*** Record set ***
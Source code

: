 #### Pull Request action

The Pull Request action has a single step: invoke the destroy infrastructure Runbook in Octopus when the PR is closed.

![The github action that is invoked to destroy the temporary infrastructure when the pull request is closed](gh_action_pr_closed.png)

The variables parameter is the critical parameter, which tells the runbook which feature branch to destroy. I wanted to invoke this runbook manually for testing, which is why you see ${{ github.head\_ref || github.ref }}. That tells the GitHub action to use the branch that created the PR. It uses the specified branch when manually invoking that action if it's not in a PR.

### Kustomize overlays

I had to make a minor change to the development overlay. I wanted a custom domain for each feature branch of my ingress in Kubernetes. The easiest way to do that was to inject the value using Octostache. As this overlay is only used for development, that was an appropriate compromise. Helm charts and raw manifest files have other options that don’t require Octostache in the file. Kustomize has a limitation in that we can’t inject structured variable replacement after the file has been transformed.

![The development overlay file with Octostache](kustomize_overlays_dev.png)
*** End of Record set ***
Problem: Across the listing above, how many lines include the string "github"? Answer with a single number.

Answer section: 2